OK.  Understand this as well.  When creating Debian packages your are
somehow looking from the other end:  You perfectly know what at the
users machine is installed - even better you can *control* via
dependencies what is installed.  So for instance I could force the use
of Python 3 (with a specific version) if there would be any need (even
if I understood that practically there is no such need).

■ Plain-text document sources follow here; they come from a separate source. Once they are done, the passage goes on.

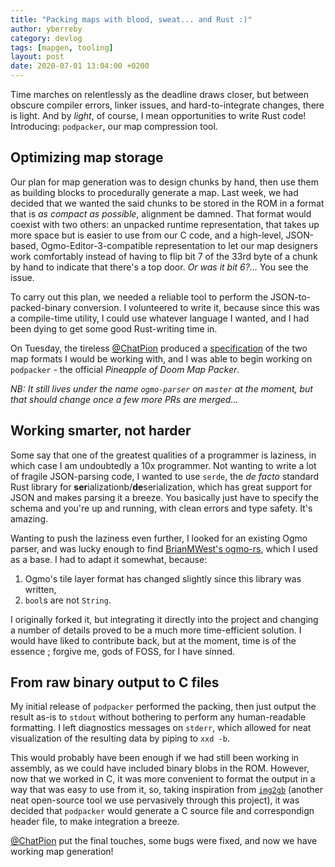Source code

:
 ```yaml
---
title: "Packing maps with blood, sweat... and Rust :)"
author: yberreby
category: devlog
tags: [mapgen, tooling]
layout: post
date: 2020-07-01 13:04:00 +0200
---
```


Time marches on relentlessly as the deadline draws closer, but between obscure
compiler errors, linker issues, and hard-to-integrate changes, there is light.
And by *light*, of course, I mean opportunities to write Rust code!
Introducing: `podpacker`, our map compression tool.


## Optimizing map storage

Our plan for map generation was to design chunks by hand, then use them as
building blocks to procedurally generate a map. Last week, we had decided that
we wanted the said chunks to be stored in the ROM in a format that is _as
compact as possible_, alignment be damned. That format would coexist with two
others: an unpacked runtime representation, that takes up more space but is
easier to use from our C code, and a high-level, JSON-based,
Ogmo-Editor-3-compatible representation to let our map designers work
comfortably instead of having to flip bit 7 of the 33rd byte of a chunk by hand
to indicate that there's a top door. *Or was it bit 6?...* You see the issue.

To carry out this plan, we needed a reliable tool to perform the
JSON-to-packed-binary conversion. I volunteered to write it, because since this
was a compile-time utility, I could use whatever language I wanted, and I had
been dying to get some good Rust-writing time in.

On Tuesday, the tireless [@ChatPion][1] produced a [specification][2] of the
two map formats I would be working with, and I was able to begin working on
`podpacker` - the official *Pineapple of Doom Map Packer*.

*NB: It still lives under the name `ogmo-parser` on `master` at the moment, but
that should change once a few more PRs are merged...*


## Working smarter, not harder

Some say that one of the greatest qualities of a programmer is laziness, in
which case I am undoubtedly a 10x programmer. Not wanting to write a lot of
fragile JSON-parsing code, I wanted to use  `serde`, the *de facto* standard
Rust library for **ser**ializationb/**de**serialization, which has great support
for JSON and makes parsing it a breeze. You basically just have to specify the
schema and you're up and running, with clean errors and type safety. It's
amazing.

Wanting to push the laziness even further, I looked for an existing Ogmo parser,
and was lucky enough to find [BrianMWest's ogmo-rs][3], which I used as a base.
I had to adapt it somewhat, because:

1) Ogmo's tile layer format has changed slightly since this library was written,
2) `bool`s are not `String`.

I originally forked it, but integrating it directly into the project and
changing a number of details proved to be a much more time-efficient solution.
I would have liked to contribute back, but at the moment, time is of the
essence ; forgive me, gods of FOSS, for I have sinned.

## From raw binary output to C files

My initial release of `podpacker` performed the packing, then just output the
result as-is to `stdout` without bothering to perform any human-readable
formatting. I left diagnostics messages on `stderr`, which allowed for neat
visualization of the resulting data by piping to `xxd -b`.

This would probably have been enough if we had still been working in assembly,
as we could have included binary blobs in the ROM. However, now that we worked
in C, it was more convenient to format the output in a way that was easy to use
from it, so, taking inspiration from [`img2gb`][4] (another neat open-source tool
we use pervasively through this project), it was decided that `podpacker` would
generate a C source file and correspondign header file, to make integration a
breeze.

[@ChatPion][1] put the final touches, some bugs were fixed, and now we have
working map generation!

[1]: https://github.com/ChatPion 
[2]: https://github.com/PainsPerdus/gboi-kirby/wiki/Map-specifications
[3]: https://github.com/BrianMWest/ogmo-rs
[4]: https://github.com/flozz/img2gb
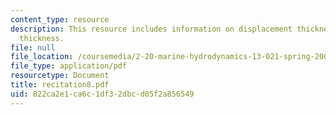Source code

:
 ```yaml
---
content_type: resource
description: This resource includes information on displacement thickness, and momentum
  thickness.
file: null
file_location: /coursemedia/2-20-marine-hydrodynamics-13-021-spring-2005/822ca2e1ca6c1df32dbcd05f2a856549_recitation8.pdf
file_type: application/pdf
resourcetype: Document
title: recitation8.pdf
uid: 822ca2e1-ca6c-1df3-2dbc-d05f2a856549
---
```

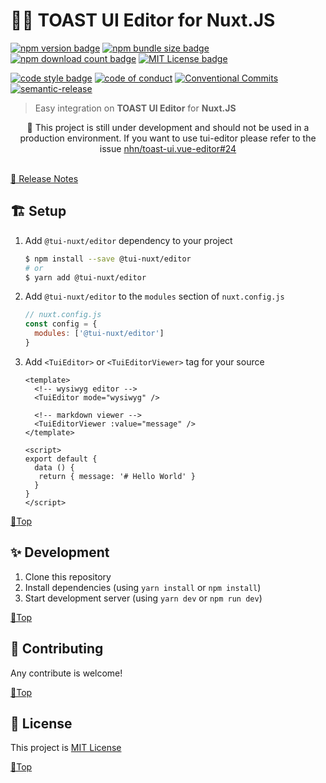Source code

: # 🍞📝 TOAST UI Editor for Nuxt.JS
[![npm version badge][BADGE_NPM]][LINK_NPM]
[![npm bundle size badge][BADGE_BUNDLE_SIZE]][LINK_NPM]
[![npm download count badge][BADGE_DOWNLOAD]][LINK_NPM]
[![MIT License badge][BADGE_LICENSE]][LINK_LICENSE]

[![code style badge][BADGE_CODE_STYLE]][LINK_CODE_STYLE]
[![code of conduct][BADGE_CODE_OF_CONDUCT]][LINK_CODE_OF_CONDUCT]
[![Conventional Commits][BADGE_CONVENTION_COMMIT]][LINK_CONVENTION_COMMIT]
[![semantic-release][BADGE_RELEASE]][LINK_RELEASE]

> Easy integration on **TOAST UI Editor** for **Nuxt.JS**

<div style="text-align: center;">
    🚧 This project is still under development and should not be used in a production environment.
    If you want to use tui-editor please refer to the issue 
    <a href="https://github.com/nhn/toast-ui.vue-editor/issues/24#issuecomment-485347493">
        nhn/toast-ui.vue-editor#24
    </a>
</div>

\
[📖 Release Notes](./CHANGELOG.md)


## 🏗 Setup
1. Add `@tui-nuxt/editor` dependency to your project
    ```bash
    $ npm install --save @tui-nuxt/editor
    # or
    $ yarn add @tui-nuxt/editor
    ```
1. Add `@tui-nuxt/editor` to the `modules` section of `nuxt.config.js`
    ```javascript
    // nuxt.config.js
    const config = {
      modules: ['@tui-nuxt/editor']
    }
    ```
1. Add `<TuiEditor>` or `<TuiEditorViewer>` tag for your source
    ```vue
    <template>
      <!-- wysiwyg editor -->
      <TuiEditor mode="wysiwyg" />
      
      <!-- markdown viewer -->
      <TuiEditorViewer :value="message" />
    </template>
    
    <script>
    export default {
      data () {
       return { message: '# Hello World' }
      }
    }
    </script>
    ```

[🔼Top][HASH_TOP]

## ✨ Development
1. Clone this repository
2. Install dependencies (using `yarn install` or `npm install`)
3. Start development server (using `yarn dev` or `npm run dev`)

[🔼Top][HASH_TOP]

## 👥 Contributing
Any contribute is welcome!

[🔼Top][HASH_TOP]

## 🤝 License
This project is [MIT License](./LICENSE)

[🔼Top][HASH_TOP]

<!-- link variables -->
[BADGE_NPM]: https://img.shields.io/npm/v/@tui-nuxt/editor?style=flat-square
[BADGE_BUNDLE_SIZE]: https://img.shields.io/bundlephobia/min/@tui-nuxt/editor?style=flat-square
[BADGE_DOWNLOAD]: https://img.shields.io/npm/dt/@tui-nuxt/editor?style=flat-square
[BADGE_LICENSE]: https://img.shields.io/npm/l/@tui-nuxt/editor?style=flat-square
[BADGE_CODE_STYLE]: https://img.shields.io/badge/codestyle-standard-brightgreen?style=flat-square
[BADGE_CODE_OF_CONDUCT]: https://img.shields.io/badge/Contributor_Covenant-1.4-blueviolet?style=flat-square
[BADGE_CONVENTION_COMMIT]: https://img.shields.io/badge/Conventional%20Commits-1.0.0--beta.4-yellow.svg?style=flat-square
[BADGE_RELEASE]: https://img.shields.io/badge/%20%20%F0%9F%93%A6%F0%9F%9A%80-semantic--release-e10079.svg?style=flat-sqaure

[LINK_NPM]: https://www.npmjs.com/package/@tui-nuxt/editor
[LINK_LICENSE]: ./LICENSE
[LINK_CODE_STYLE]: https://standardjs.com/
[LINK_CODE_OF_CONDUCT]: ./docs/CODE_OF_CONDUCT.md
[LINK_CONVENTION_COMMIT]: ./docs/CONVENTION_COMMIT.md
[LINK_RELEASE]: https://github.com/semantic-release/semantic-release

[HASH_TOP]: #-toast-ui-editor-for-nuxtjs
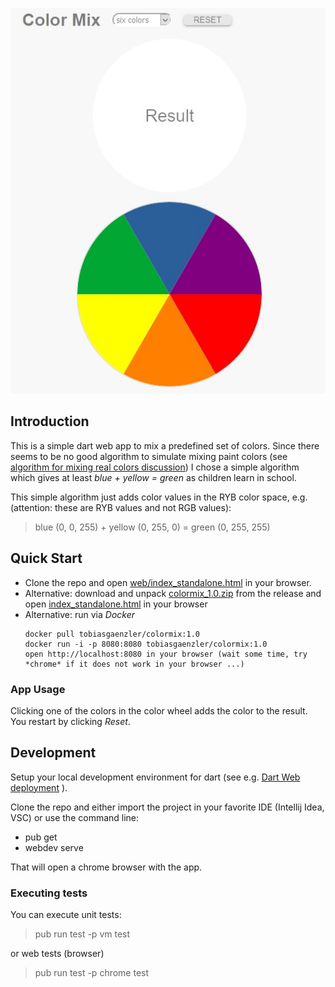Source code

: ![Screenshot](colormix.jpg)

## Introduction
This is a simple dart web app to mix a predefined set of colors.
Since there seems to be no good algorithm to simulate mixing paint colors (see [algorithm for mixing real colors discussion](https://stackoverflow.com/questions/1351442/is-there-an-algorithm-for-color-mixing-that-works-like-mixing-real-colors)) I chose a simple algorithm which gives at least *blue + yellow = green* as children learn in school.

This simple algorithm just adds color values in the RYB color space, e.g. (attention: these are RYB values and not RGB values):
>   blue (0, 0, 255) + yellow (0, 255, 0) = green (0, 255, 255)

## Quick Start
* Clone the repo and open [web/index_standalone.html](https://github.com/tobias-gaenzler/colormix/blob/main/web/index_standalone.html)
in your browser.
* Alternative: download and unpack [colormix_1.0.zip](https://github.com/tobias-gaenzler/colormix/releases/tag/1.0) from the release and open [index_standalone.html](https://github.com/tobias-gaenzler/colormix/blob/main/web/index_standalone.html) in your browser
* Alternative: run via *Docker* 
    ```
    docker pull tobiasgaenzler/colormix:1.0
    docker run -i -p 8080:8080 tobiasgaenzler/colormix:1.0 
    open http://localhost:8080 in your browser (wait some time, try *chrome* if it does not work in your browser ...)
    ```


### App Usage
Clicking one of the colors in the color wheel adds the color to the result.
You restart by clicking *Reset*.

## Development
Setup your local development environment for dart (see e.g. [Dart Web deployment](https://dart.dev/web/deployment) ).

Clone the repo and either import the project in your favorite IDE (Intellij Idea, VSC) or use the command line:
* pub get
* webdev serve 

That will open a chrome browser with the app.

### Executing tests
You can execute unit tests:
>  pub run test -p vm test

or web tests (browser)
>   pub run test -p chrome test

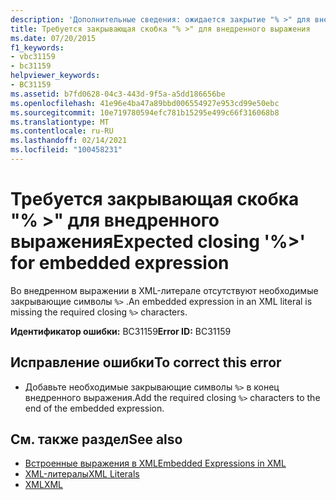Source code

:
```yaml
---
description: 'Дополнительные сведения: ожидается закрытие "% >" для внедренного выражения'
title: Требуется закрывающая скобка "% >" для внедренного выражения
ms.date: 07/20/2015
f1_keywords:
- vbc31159
- bc31159
helpviewer_keywords:
- BC31159
ms.assetid: b7fd0628-04c3-443d-9f5a-a5dd186656be
ms.openlocfilehash: 41e96e4ba47a89bbd006554927e953cd99e50ebc
ms.sourcegitcommit: 10e719780594efc781b15295e499c66f316068b8
ms.translationtype: MT
ms.contentlocale: ru-RU
ms.lasthandoff: 02/14/2021
ms.locfileid: "100458231"
---
```

# <a name="expected-closing--for-embedded-expression"></a><span data-ttu-id="01abd-103">Требуется закрывающая скобка "% >" для внедренного выражения</span><span class="sxs-lookup"><span data-stu-id="01abd-103">Expected closing '%>' for embedded expression</span></span>

<span data-ttu-id="01abd-104">Во внедренном выражении в XML-литерале отсутствуют необходимые закрывающие символы `%>` .</span><span class="sxs-lookup"><span data-stu-id="01abd-104">An embedded expression in an XML literal is missing the required closing `%>` characters.</span></span>  
  
 <span data-ttu-id="01abd-105">**Идентификатор ошибки:** BC31159</span><span class="sxs-lookup"><span data-stu-id="01abd-105">**Error ID:** BC31159</span></span>  
  
## <a name="to-correct-this-error"></a><span data-ttu-id="01abd-106">Исправление ошибки</span><span class="sxs-lookup"><span data-stu-id="01abd-106">To correct this error</span></span>  
  
- <span data-ttu-id="01abd-107">Добавьте необходимые закрывающие символы `%>` в конец внедренного выражения.</span><span class="sxs-lookup"><span data-stu-id="01abd-107">Add the required closing `%>` characters to the end of the embedded expression.</span></span>  
  
## <a name="see-also"></a><span data-ttu-id="01abd-108">См. также раздел</span><span class="sxs-lookup"><span data-stu-id="01abd-108">See also</span></span>

- [<span data-ttu-id="01abd-109">Встроенные выражения в XML</span><span class="sxs-lookup"><span data-stu-id="01abd-109">Embedded Expressions in XML</span></span>](../programming-guide/language-features/xml/embedded-expressions-in-xml.md)
- [<span data-ttu-id="01abd-110">XML-литералы</span><span class="sxs-lookup"><span data-stu-id="01abd-110">XML Literals</span></span>](../language-reference/xml-literals/index.md)
- [<span data-ttu-id="01abd-111">XML</span><span class="sxs-lookup"><span data-stu-id="01abd-111">XML</span></span>](../programming-guide/language-features/xml/index.md)
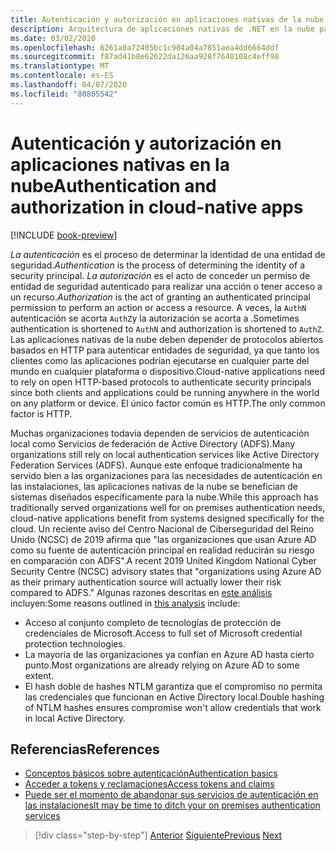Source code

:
 ```yaml
---
title: Autenticación y autorización en aplicaciones nativas de la nube
description: Arquitectura de aplicaciones nativas de .NET en la nube para Azure Autenticación y autorización en aplicaciones nativas en la nube
ms.date: 03/02/2020
ms.openlocfilehash: 6261a0a72405bc1c984a04a7851aea4dd6664ddf
ms.sourcegitcommit: f87ad41b8e62622da126aa928f7640108c4eff98
ms.translationtype: MT
ms.contentlocale: es-ES
ms.lasthandoff: 04/07/2020
ms.locfileid: "80805542"
---
```

# <a name="authentication-and-authorization-in-cloud-native-apps"></a><span data-ttu-id="1ddf3-103">Autenticación y autorización en aplicaciones nativas en la nube</span><span class="sxs-lookup"><span data-stu-id="1ddf3-103">Authentication and authorization in cloud-native apps</span></span>

[!INCLUDE [book-preview](../../../includes/book-preview.md)]

<span data-ttu-id="1ddf3-104">*La autenticación* es el proceso de determinar la identidad de una entidad de seguridad.</span><span class="sxs-lookup"><span data-stu-id="1ddf3-104">*Authentication* is the process of determining the identity of a security principal.</span></span> <span data-ttu-id="1ddf3-105">*La autorización* es el acto de conceder un permiso de entidad de seguridad autenticado para realizar una acción o tener acceso a un recurso.</span><span class="sxs-lookup"><span data-stu-id="1ddf3-105">*Authorization* is the act of granting an authenticated principal permission to perform an action or access a resource.</span></span> <span data-ttu-id="1ddf3-106">A veces, la `AuthN` autenticación se acorta `AuthZ`y la autorización se acorta a .</span><span class="sxs-lookup"><span data-stu-id="1ddf3-106">Sometimes authentication is shortened to `AuthN` and authorization is shortened to `AuthZ`.</span></span> <span data-ttu-id="1ddf3-107">Las aplicaciones nativas de la nube deben depender de protocolos abiertos basados en HTTP para autenticar entidades de seguridad, ya que tanto los clientes como las aplicaciones podrían ejecutarse en cualquier parte del mundo en cualquier plataforma o dispositivo.</span><span class="sxs-lookup"><span data-stu-id="1ddf3-107">Cloud-native applications need to rely on open HTTP-based protocols to authenticate security principals since both clients and applications could be running anywhere in the world on any platform or device.</span></span> <span data-ttu-id="1ddf3-108">El único factor común es HTTP.</span><span class="sxs-lookup"><span data-stu-id="1ddf3-108">The only common factor is HTTP.</span></span>

<span data-ttu-id="1ddf3-109">Muchas organizaciones todavía dependen de servicios de autenticación local como Servicios de federación de Active Directory (ADFS).</span><span class="sxs-lookup"><span data-stu-id="1ddf3-109">Many organizations still rely on local authentication services like Active Directory Federation Services (ADFS).</span></span> <span data-ttu-id="1ddf3-110">Aunque este enfoque tradicionalmente ha servido bien a las organizaciones para las necesidades de autenticación en las instalaciones, las aplicaciones nativas de la nube se benefician de sistemas diseñados específicamente para la nube.</span><span class="sxs-lookup"><span data-stu-id="1ddf3-110">While this approach has traditionally served organizations well for on premises authentication needs, cloud-native applications benefit from systems designed specifically for the cloud.</span></span> <span data-ttu-id="1ddf3-111">Un reciente aviso del Centro Nacional de Ciberseguridad del Reino Unido (NCSC) de 2019 afirma que "las organizaciones que usan Azure AD como su fuente de autenticación principal en realidad reducirán su riesgo en comparación con ADFS".</span><span class="sxs-lookup"><span data-stu-id="1ddf3-111">A recent 2019 United Kingdom National Cyber Security Centre (NCSC) advisory states that "organizations using Azure AD as their primary authentication source will actually lower their risk compared to ADFS."</span></span> <span data-ttu-id="1ddf3-112">Algunas razones descritas en [este análisis](https://oxfordcomputergroup.com/resources/o365-security-native-cloud-authentication/) incluyen:</span><span class="sxs-lookup"><span data-stu-id="1ddf3-112">Some reasons outlined in [this analysis](https://oxfordcomputergroup.com/resources/o365-security-native-cloud-authentication/) include:</span></span>

- <span data-ttu-id="1ddf3-113">Acceso al conjunto completo de tecnologías de protección de credenciales de Microsoft.</span><span class="sxs-lookup"><span data-stu-id="1ddf3-113">Access to full set of Microsoft credential protection technologies.</span></span>
- <span data-ttu-id="1ddf3-114">La mayoría de las organizaciones ya confían en Azure AD hasta cierto punto.</span><span class="sxs-lookup"><span data-stu-id="1ddf3-114">Most organizations are already relying on Azure AD to some extent.</span></span>
- <span data-ttu-id="1ddf3-115">El hash doble de hashes NTLM garantiza que el compromiso no permita las credenciales que funcionan en Active Directory local.</span><span class="sxs-lookup"><span data-stu-id="1ddf3-115">Double hashing of NTLM hashes ensures compromise won't allow credentials that work in local Active Directory.</span></span>

## <a name="references"></a><span data-ttu-id="1ddf3-116">Referencias</span><span class="sxs-lookup"><span data-stu-id="1ddf3-116">References</span></span>

- [<span data-ttu-id="1ddf3-117">Conceptos básicos sobre autenticación</span><span class="sxs-lookup"><span data-stu-id="1ddf3-117">Authentication basics</span></span>](https://docs.microsoft.com/azure/active-directory/develop/authentication-scenarios)
- [<span data-ttu-id="1ddf3-118">Acceder a tokens y reclamaciones</span><span class="sxs-lookup"><span data-stu-id="1ddf3-118">Access tokens and claims</span></span>](https://docs.microsoft.com/azure/active-directory/develop/access-tokens)
- [<span data-ttu-id="1ddf3-119">Puede ser el momento de abandonar sus servicios de autenticación en las instalaciones</span><span class="sxs-lookup"><span data-stu-id="1ddf3-119">It may be time to ditch your on premises authentication services</span></span>](https://oxfordcomputergroup.com/resources/o365-security-native-cloud-authentication/)

>[!div class="step-by-step"]
><span data-ttu-id="1ddf3-120">[Anterior](identity.md)
>[Siguiente](azure-active-directory.md)</span><span class="sxs-lookup"><span data-stu-id="1ddf3-120">[Previous](identity.md)
[Next](azure-active-directory.md)</span></span>
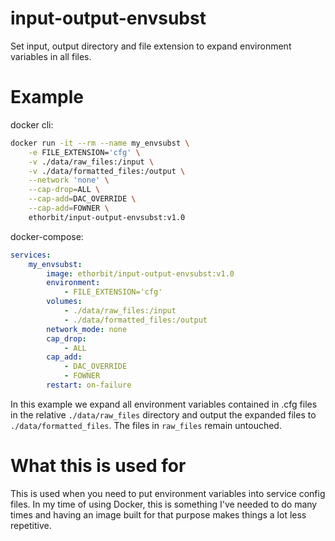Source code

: # input-output-envsubst
Set input, output directory and file extension to expand environment variables in all files.

# Example
docker cli:
```sh
docker run -it --rm --name my_envsubst \
    -e FILE_EXTENSION='cfg' \
    -v ./data/raw_files:/input \
    -v ./data/formatted_files:/output \
    --network 'none' \
    --cap-drop=ALL \
    --cap-add=DAC_OVERRIDE \
    --cap-add=FOWNER \
    ethorbit/input-output-envsubst:v1.0
```

docker-compose:
```yaml
services:
    my_envsubst:
        image: ethorbit/input-output-envsubst:v1.0
        environment:
            - FILE_EXTENSION='cfg'
        volumes:
            - ./data/raw_files:/input
            - ./data/formatted_files:/output
        network_mode: none
        cap_drop:
            - ALL
        cap_add:
            - DAC_OVERRIDE
            - FOWNER
        restart: on-failure
```

In this example we expand all environment variables contained in .cfg files in the relative `./data/raw_files` directory and output the expanded files to `./data/formatted_files`. The files in `raw_files` remain untouched.

# What this is used for
This is used when you need to put environment variables into service config files. In my time of using Docker, this is something I've needed to do many times and having an image built for that purpose makes things a lot less repetitive.
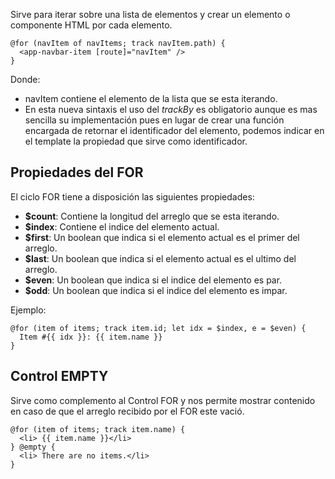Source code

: Sirve para iterar sobre una lista de elementos y crear un elemento o componente HTML por cada elemento.

```
@for (navItem of navItems; track navItem.path) {
  <app-navbar-item [route]="navItem" />
}
```

Donde:

- navItem contiene el elemento de la lista que se esta iterando.
- En esta nueva sintaxis el uso del *trackBy* es obligatorio aunque es mas sencilla su implementación pues en lugar de crear una función encargada de retornar el identificador del elemento, podemos indicar en el template la propiedad que sirve como identificador.
## Propiedades del FOR

El ciclo FOR tiene a disposición las siguientes propiedades:

- **$count**: Contiene la longitud del arreglo que se esta iterando.
- **$index**: Contiene el indice del elemento actual.
- **$first**: Un boolean que indica si el elemento actual es el primer del arreglo.
- **$last**: Un boolean que indica si el elemento actual es el ultimo del arreglo.
- **$even**: Un boolean que indica si el indice del elemento es par.
- **$odd**: Un boolean que indica si el indice del elemento es impar.

Ejemplo:

```
@for (item of items; track item.id; let idx = $index, e = $even) {
  Item #{{ idx }}: {{ item.name }}
}
```
## Control EMPTY

Sirve como complemento al Control FOR y nos permite mostrar contenido en caso de que el arreglo recibido por el FOR este vació.

```
@for (item of items; track item.name) {
  <li> {{ item.name }}</li>
} @empty {
  <li> There are no items.</li>
}
```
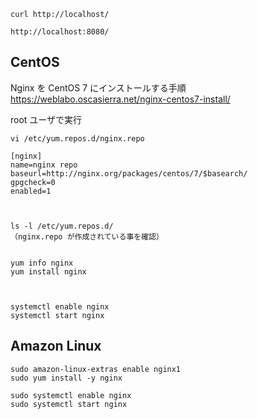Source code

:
 ```
curl http://localhost/

http://localhost:8080/
```

## CentOS
Nginx を CentOS 7 にインストールする手順  
https://weblabo.oscasierra.net/nginx-centos7-install/  

root ユーザで実行
```
vi /etc/yum.repos.d/nginx.repo

[nginx]
name=nginx repo
baseurl=http://nginx.org/packages/centos/7/$basearch/
gpgcheck=0
enabled=1



ls -l /etc/yum.repos.d/
（nginx.repo が作成されている事を確認）


yum info nginx
yum install nginx



systemctl enable nginx
systemctl start nginx
```


## Amazon Linux
```
sudo amazon-linux-extras enable nginx1
sudo yum install -y nginx

sudo systemctl enable nginx
sudo systemctl start nginx
```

> > Does this mean there is a test suite included I just not detected?  The
> > point is that it does not need to be user friendly because we try to
> > run it on behalf of our users
> There is a testsuite, but it's not included into the release tarballs.
> The problem is that in order to carefully test various assembler
> features one usually needs quite big input files, etc. You can surely
> download the reads from our website (e.g.
> http://spades.bioinf.spbau.ru/spades_test_datasets/ecoli_sc/) and try
> to assemble to make sure you obtain the same results as mentioned in
> the comparison table at http://bioinf.spbau.ru/spades/

OK.  I will do this in any case and will see in how far I could turn
this into a test for the Debian package.  I'd be really in favour of
combining any scientific package with such a kind of test suite.
 
> >> ext/tools/bwa - GPLv3. Slightly modified to make sure it compiles with
> >> modern GCC's.
> >
> > My plan is to replace this by the Debian packaged version:
> >
> > $ apt-cache show bwa | grep ^Version
> > Version: 0.7.5a-2
> >
> > which definitely compiles with latest gcc (and we actually provided
> > patches to upstream in the past to let this happen).  Do you think
> > it is a bad idea to rather use bwa 0.7.5a than the code copy you are
> > providing inside SPAdes?
> I believe it should be fine. Now that we're renaming the binary into
> "bwa-spades" in order not to clash with the system one. You may want
> to patch this out :)

Yes.  This was the plan.  Thanks for confirming in advance.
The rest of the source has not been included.